━━━ Input

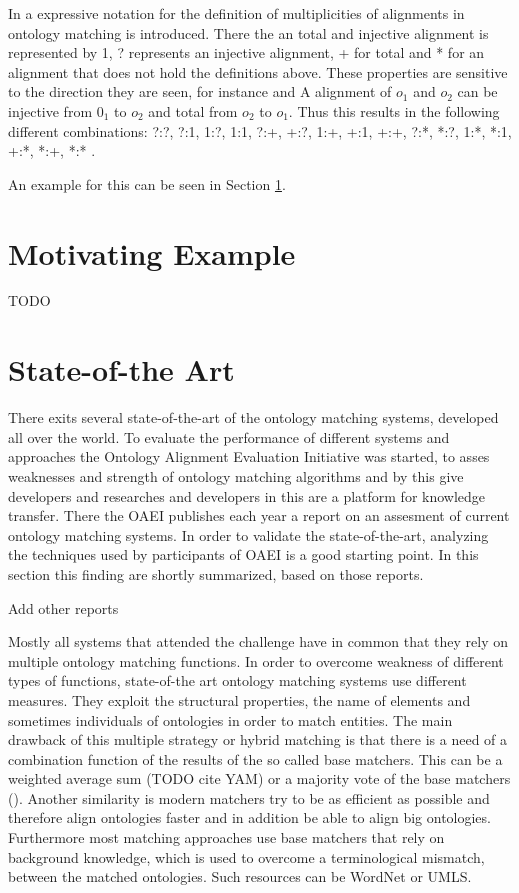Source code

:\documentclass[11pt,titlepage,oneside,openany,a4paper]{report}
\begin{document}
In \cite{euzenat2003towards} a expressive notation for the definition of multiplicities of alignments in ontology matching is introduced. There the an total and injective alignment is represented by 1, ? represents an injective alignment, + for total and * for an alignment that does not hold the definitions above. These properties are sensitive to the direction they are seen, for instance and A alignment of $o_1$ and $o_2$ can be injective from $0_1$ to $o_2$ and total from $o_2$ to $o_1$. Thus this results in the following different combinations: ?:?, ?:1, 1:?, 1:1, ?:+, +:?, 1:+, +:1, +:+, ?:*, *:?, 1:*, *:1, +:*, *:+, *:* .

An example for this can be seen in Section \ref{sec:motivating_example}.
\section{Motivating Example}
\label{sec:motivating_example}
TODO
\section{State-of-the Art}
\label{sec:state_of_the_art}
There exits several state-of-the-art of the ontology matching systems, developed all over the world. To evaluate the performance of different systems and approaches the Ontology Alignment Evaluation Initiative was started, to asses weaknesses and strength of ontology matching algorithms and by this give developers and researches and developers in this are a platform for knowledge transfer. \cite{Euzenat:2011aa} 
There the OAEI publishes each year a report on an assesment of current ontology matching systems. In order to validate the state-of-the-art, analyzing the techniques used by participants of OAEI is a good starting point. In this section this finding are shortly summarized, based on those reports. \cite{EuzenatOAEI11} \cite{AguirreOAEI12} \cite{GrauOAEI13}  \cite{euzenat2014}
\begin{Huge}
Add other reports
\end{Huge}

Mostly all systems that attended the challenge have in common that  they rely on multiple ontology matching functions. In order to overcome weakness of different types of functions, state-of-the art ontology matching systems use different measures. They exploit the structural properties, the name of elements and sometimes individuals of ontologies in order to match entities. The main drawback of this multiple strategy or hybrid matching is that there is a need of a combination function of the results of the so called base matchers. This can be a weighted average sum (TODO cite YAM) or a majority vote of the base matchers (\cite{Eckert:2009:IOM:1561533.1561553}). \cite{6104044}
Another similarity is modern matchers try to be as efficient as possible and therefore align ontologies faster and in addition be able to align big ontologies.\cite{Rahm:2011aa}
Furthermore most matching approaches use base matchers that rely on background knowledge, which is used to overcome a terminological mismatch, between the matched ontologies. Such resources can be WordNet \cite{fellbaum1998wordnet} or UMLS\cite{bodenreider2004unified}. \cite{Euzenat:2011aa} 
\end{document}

━━━━━━

- Exercise brief
Give back the full listing word for word, with the pictures left out.

- Response box
Source code

:\documentclass[11pt,titlepage,oneside,openany,a4paper]{report}
\begin{document}
In \cite{euzenat2003towards} a expressive notation for the definition of multiplicities of alignments in ontology matching is introduced. There the an total and injective alignment is represented by 1, ? represents an injective alignment, + for total and * for an alignment that does not hold the definitions above. These properties are sensitive to the direction they are seen, for instance and A alignment of $o_1$ and $o_2$ can be injective from $0_1$ to $o_2$ and total from $o_2$ to $o_1$. Thus this results in the following different combinations: ?:?, ?:1, 1:?, 1:1, ?:+, +:?, 1:+, +:1, +:+, ?:*, *:?, 1:*, *:1, +:*, *:+, *:* .

An example for this can be seen in Section \ref{sec:motivating_example}.
\section{Motivating Example}
\label{sec:motivating_example}
TODO
\section{State-of-the Art}
\label{sec:state_of_the_art}
There exits several state-of-the-art of the ontology matching systems, developed all over the world. To evaluate the performance of different systems and approaches the Ontology Alignment Evaluation Initiative was started, to asses weaknesses and strength of ontology matching algorithms and by this give developers and researches and developers in this are a platform for knowledge transfer. \cite{Euzenat:2011aa} 
There the OAEI publishes each year a report on an assesment of current ontology matching systems. In order to validate the state-of-the-art, analyzing the techniques used by participants of OAEI is a good starting point. In this section this finding are shortly summarized, based on those reports. \cite{EuzenatOAEI11} \cite{AguirreOAEI12} \cite{GrauOAEI13}  \cite{euzenat2014}
\begin{Huge}
Add other reports
\end{Huge}

Mostly all systems that attended the challenge have in common that  they rely on multiple ontology matching functions. In order to overcome weakness of different types of functions, state-of-the art ontology matching systems use different measures. They exploit the structural properties, the name of elements and sometimes individuals of ontologies in order to match entities. The main drawback of this multiple strategy or hybrid matching is that there is a need of a combination function of the results of the so called base matchers. This can be a weighted average sum (TODO cite YAM) or a majority vote of the base matchers (\cite{Eckert:2009:IOM:1561533.1561553}). \cite{6104044}
Another similarity is modern matchers try to be as efficient as possible and therefore align ontologies faster and in addition be able to align big ontologies.\cite{Rahm:2011aa}
Furthermore most matching approaches use base matchers that rely on background knowledge, which is used to overcome a terminological mismatch, between the matched ontologies. Such resources can be WordNet \cite{fellbaum1998wordnet} or UMLS\cite{bodenreider2004unified}. \cite{Euzenat:2011aa} 
\end{document}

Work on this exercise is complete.